- Data extracts -
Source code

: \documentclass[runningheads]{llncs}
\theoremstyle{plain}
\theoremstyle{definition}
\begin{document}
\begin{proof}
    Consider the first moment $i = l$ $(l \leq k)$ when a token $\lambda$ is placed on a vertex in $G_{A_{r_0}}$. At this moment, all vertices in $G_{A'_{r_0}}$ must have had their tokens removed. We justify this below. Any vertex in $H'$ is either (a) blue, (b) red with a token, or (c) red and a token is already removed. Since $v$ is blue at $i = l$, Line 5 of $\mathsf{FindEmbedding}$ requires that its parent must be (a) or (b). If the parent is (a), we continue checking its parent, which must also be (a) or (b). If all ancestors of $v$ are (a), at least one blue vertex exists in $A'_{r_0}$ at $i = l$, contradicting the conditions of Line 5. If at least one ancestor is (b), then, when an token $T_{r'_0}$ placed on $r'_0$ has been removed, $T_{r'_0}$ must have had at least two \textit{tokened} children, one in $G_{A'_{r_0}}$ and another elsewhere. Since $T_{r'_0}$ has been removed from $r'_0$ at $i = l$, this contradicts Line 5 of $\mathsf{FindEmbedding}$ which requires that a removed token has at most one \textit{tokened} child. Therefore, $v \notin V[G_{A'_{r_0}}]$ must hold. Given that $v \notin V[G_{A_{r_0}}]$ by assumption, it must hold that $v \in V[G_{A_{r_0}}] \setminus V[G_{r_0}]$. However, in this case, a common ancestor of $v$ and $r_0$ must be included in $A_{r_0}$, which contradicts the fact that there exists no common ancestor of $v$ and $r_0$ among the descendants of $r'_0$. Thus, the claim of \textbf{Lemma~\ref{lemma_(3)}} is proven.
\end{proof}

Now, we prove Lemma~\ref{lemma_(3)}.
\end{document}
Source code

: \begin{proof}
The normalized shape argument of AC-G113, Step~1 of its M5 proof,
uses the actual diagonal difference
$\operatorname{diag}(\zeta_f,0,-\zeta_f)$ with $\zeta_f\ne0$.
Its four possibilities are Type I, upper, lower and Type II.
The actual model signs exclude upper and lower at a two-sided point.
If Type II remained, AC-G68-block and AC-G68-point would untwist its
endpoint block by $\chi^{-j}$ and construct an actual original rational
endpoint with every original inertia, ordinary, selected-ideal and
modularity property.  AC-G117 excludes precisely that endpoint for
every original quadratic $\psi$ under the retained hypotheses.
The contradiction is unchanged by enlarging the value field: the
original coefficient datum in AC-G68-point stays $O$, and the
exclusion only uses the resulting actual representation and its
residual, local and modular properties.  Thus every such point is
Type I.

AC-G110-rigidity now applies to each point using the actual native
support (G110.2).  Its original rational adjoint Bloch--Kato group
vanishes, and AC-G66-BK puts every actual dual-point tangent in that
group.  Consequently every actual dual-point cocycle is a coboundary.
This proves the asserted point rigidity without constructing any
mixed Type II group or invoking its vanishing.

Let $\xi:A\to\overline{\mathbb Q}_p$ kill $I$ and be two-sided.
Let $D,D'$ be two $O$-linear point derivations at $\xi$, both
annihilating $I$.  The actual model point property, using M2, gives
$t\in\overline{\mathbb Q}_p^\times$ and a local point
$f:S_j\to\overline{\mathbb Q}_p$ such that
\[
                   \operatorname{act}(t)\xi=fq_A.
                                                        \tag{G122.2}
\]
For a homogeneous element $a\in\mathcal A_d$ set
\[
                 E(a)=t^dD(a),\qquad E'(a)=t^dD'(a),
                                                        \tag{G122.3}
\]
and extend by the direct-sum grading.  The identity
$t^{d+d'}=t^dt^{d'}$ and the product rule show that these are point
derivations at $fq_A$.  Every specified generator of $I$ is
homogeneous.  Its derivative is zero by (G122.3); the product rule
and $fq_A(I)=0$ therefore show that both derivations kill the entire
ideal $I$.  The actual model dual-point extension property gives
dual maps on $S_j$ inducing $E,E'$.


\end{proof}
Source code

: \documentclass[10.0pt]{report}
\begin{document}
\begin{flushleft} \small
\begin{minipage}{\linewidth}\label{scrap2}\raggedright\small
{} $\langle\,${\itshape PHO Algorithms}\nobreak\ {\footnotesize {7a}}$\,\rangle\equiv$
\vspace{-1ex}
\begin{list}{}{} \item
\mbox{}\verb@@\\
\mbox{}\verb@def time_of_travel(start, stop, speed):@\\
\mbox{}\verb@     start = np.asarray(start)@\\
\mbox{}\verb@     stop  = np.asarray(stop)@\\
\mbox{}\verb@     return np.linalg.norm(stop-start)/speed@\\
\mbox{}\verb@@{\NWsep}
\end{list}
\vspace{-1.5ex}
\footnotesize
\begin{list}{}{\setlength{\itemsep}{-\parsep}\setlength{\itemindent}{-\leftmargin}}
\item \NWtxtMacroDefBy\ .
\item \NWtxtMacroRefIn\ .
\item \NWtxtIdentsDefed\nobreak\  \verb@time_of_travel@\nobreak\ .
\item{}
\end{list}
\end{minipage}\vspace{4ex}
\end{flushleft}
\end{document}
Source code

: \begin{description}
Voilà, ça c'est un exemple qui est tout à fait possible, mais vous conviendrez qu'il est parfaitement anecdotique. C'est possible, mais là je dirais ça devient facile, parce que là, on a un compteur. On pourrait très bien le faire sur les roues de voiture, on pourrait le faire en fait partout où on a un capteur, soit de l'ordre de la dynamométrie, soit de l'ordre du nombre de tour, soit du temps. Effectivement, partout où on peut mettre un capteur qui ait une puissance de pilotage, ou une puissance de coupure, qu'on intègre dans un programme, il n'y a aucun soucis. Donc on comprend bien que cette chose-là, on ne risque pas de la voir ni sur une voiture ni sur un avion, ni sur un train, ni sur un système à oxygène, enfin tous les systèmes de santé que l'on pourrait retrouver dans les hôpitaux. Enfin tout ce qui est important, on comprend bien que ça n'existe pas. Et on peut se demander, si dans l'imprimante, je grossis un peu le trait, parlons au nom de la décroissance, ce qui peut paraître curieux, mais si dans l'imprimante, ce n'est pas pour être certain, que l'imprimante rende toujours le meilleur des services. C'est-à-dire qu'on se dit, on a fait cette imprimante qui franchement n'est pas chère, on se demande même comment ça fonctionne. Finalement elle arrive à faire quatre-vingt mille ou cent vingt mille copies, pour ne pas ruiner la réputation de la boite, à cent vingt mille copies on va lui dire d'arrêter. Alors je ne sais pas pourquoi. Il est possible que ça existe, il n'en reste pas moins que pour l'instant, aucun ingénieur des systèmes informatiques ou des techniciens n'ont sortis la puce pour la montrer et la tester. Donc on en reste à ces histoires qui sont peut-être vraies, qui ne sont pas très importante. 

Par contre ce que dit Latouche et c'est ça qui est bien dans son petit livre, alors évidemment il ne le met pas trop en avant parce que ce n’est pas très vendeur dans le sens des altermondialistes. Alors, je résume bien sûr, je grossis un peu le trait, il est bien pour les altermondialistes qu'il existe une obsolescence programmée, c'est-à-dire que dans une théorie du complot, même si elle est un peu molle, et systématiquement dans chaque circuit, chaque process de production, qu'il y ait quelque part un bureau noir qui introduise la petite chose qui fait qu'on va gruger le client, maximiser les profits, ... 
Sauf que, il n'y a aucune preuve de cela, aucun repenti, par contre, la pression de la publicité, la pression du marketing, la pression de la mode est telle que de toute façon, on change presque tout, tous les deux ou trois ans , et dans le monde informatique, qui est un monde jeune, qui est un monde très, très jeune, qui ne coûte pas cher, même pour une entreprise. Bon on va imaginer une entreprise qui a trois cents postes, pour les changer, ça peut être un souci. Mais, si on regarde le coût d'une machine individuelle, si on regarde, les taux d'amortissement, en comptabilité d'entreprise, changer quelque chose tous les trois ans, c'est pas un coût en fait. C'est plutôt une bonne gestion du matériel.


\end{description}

- Aim of the exercise -
Among the lines of the data, find every one that holds "vspace" and copy it.

- Task response -
\vspace{-1ex}
\vspace{-1.5ex}
\end{minipage}\vspace{4ex}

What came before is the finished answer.